§ **To do**
Where an entry holds an image, leave the image out; otherwise reproduce the entry exactly.

§ **Excerpted records**
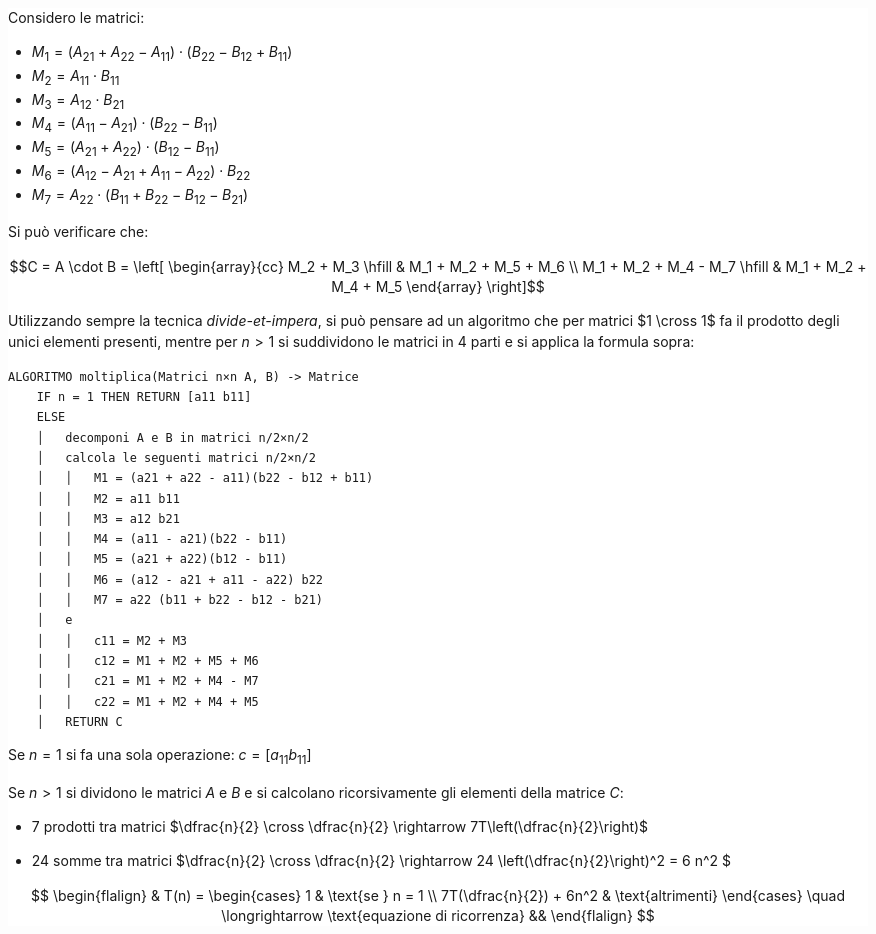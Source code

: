 Considero le matrici:

- ${M_1 = (A_{21} + A_{22} - A_{11}) \cdot (B_{22} - B_{12} + B_{11})}$
- ${M_2 = A_{11} \cdot B_{11}}$
- ${M_3 = A_{12} \cdot B_{21}}$
- ${M_4 = (A_{11} - A_{21}) \cdot (B_{22} - B_{11})}$
- ${M_5 = (A_{21} + A_{22}) \cdot (B_{12} - B_{11})}$
- ${M_6 = (A_{12} - A_{21} + A_{11} - A_{22}) \cdot B_{22}}$
- ${M_7 = A_{22} \cdot (B_{11} + B_{22} - B_{12} - B_{21})}$

Si può verificare che:

$$C = A \cdot B = \left[ \begin{array}{cc}
M_2 + M_3 \hfill & M_1 + M_2 + M_5 + M_6 \\
M_1 + M_2 + M_4 - M_7 \hfill & M_1 + M_2 + M_4 + M_5
\end{array} \right]$$

Utilizzando sempre la tecnica *divide-et-impera*, si può pensare ad un algoritmo che per matrici $1 \cross 1$ fa il prodotto degli unici elementi presenti, mentre per $n > 1$ si suddividono le matrici in $4$ parti e si applica la formula sopra:

```
ALGORITMO moltiplica(Matrici n×n A, B) -> Matrice
	IF n = 1 THEN RETURN [a11 b11]
	ELSE
	│	decomponi A e B in matrici n/2×n/2
	│	calcola le seguenti matrici n/2×n/2
	│	│	M1 = (a21 + a22 - a11)(b22 - b12 + b11)
	│	│	M2 = a11 b11
	│	│	M3 = a12 b21
	│	│	M4 = (a11 - a21)(b22 - b11)
	│	│	M5 = (a21 + a22)(b12 - b11)
	│	│	M6 = (a12 - a21 + a11 - a22) b22
	│	│	M7 = a22 (b11 + b22 - b12 - b21)
	│	e
	│	│	c11 = M2 + M3
	│	│	c12 = M1 + M2 + M5 + M6
	│	│	c21 = M1 + M2 + M4 - M7
	│	│	c22 = M1 + M2 + M4 + M5
	│	RETURN C
```

Se $n =1$ si fa una sola operazione: $c = [a_{11} b_{11}]$

Se $n > 1$ si dividono le matrici $A$ e $B$ e si calcolano ricorsivamente gli elementi della matrice $C$:

- $7$ prodotti tra matrici $\dfrac{n}{2} \cross \dfrac{n}{2} \rightarrow 7T\left(\dfrac{n}{2}\right)$

- $24$ somme tra matrici $\dfrac{n}{2} \cross \dfrac{n}{2} \rightarrow 24 \left(\dfrac{n}{2}\right)^2 = 6 n^2 $

$$
\begin{flalign}
& T(n) = \begin{cases}
1 & \text{se } n = 1 \\
7T(\dfrac{n}{2}) + 6n^2 & \text{altrimenti}
\end{cases} \quad \longrightarrow \text{equazione di ricorrenza}
&& \end{flalign}
$$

§ **Answer to this exercise**
Source code

: Considero le matrici:

- ${M_1 = (A_{21} + A_{22} - A_{11}) \cdot (B_{22} - B_{12} + B_{11})}$
- ${M_2 = A_{11} \cdot B_{11}}$
- ${M_3 = A_{12} \cdot B_{21}}$
- ${M_4 = (A_{11} - A_{21}) \cdot (B_{22} - B_{11})}$
- ${M_5 = (A_{21} + A_{22}) \cdot (B_{12} - B_{11})}$
- ${M_6 = (A_{12} - A_{21} + A_{11} - A_{22}) \cdot B_{22}}$
- ${M_7 = A_{22} \cdot (B_{11} + B_{22} - B_{12} - B_{21})}$

Si può verificare che:

$$C = A \cdot B = \left[ \begin{array}{cc}
M_2 + M_3 \hfill & M_1 + M_2 + M_5 + M_6 \\
M_1 + M_2 + M_4 - M_7 \hfill & M_1 + M_2 + M_4 + M_5
\end{array} \right]$$

Utilizzando sempre la tecnica *divide-et-impera*, si può pensare ad un algoritmo che per matrici $1 \cross 1$ fa il prodotto degli unici elementi presenti, mentre per $n > 1$ si suddividono le matrici in $4$ parti e si applica la formula sopra:

```
ALGORITMO moltiplica(Matrici n×n A, B) -> Matrice
	IF n = 1 THEN RETURN [a11 b11]
	ELSE
	│	decomponi A e B in matrici n/2×n/2
	│	calcola le seguenti matrici n/2×n/2
	│	│	M1 = (a21 + a22 - a11)(b22 - b12 + b11)
	│	│	M2 = a11 b11
	│	│	M3 = a12 b21
	│	│	M4 = (a11 - a21)(b22 - b11)
	│	│	M5 = (a21 + a22)(b12 - b11)
	│	│	M6 = (a12 - a21 + a11 - a22) b22
	│	│	M7 = a22 (b11 + b22 - b12 - b21)
	│	e
	│	│	c11 = M2 + M3
	│	│	c12 = M1 + M2 + M5 + M6
	│	│	c21 = M1 + M2 + M4 - M7
	│	│	c22 = M1 + M2 + M4 + M5
	│	RETURN C
```

Se $n =1$ si fa una sola operazione: $c = [a_{11} b_{11}]$

Se $n > 1$ si dividono le matrici $A$ e $B$ e si calcolano ricorsivamente gli elementi della matrice $C$:

- $7$ prodotti tra matrici $\dfrac{n}{2} \cross \dfrac{n}{2} \rightarrow 7T\left(\dfrac{n}{2}\right)$

- $24$ somme tra matrici $\dfrac{n}{2} \cross \dfrac{n}{2} \rightarrow 24 \left(\dfrac{n}{2}\right)^2 = 6 n^2 $

$$
\begin{flalign}
& T(n) = \begin{cases}
1 & \text{se } n = 1 \\
7T(\dfrac{n}{2}) + 6n^2 & \text{altrimenti}
\end{cases} \quad \longrightarrow \text{equazione di ricorrenza}
&& \end{flalign}
$$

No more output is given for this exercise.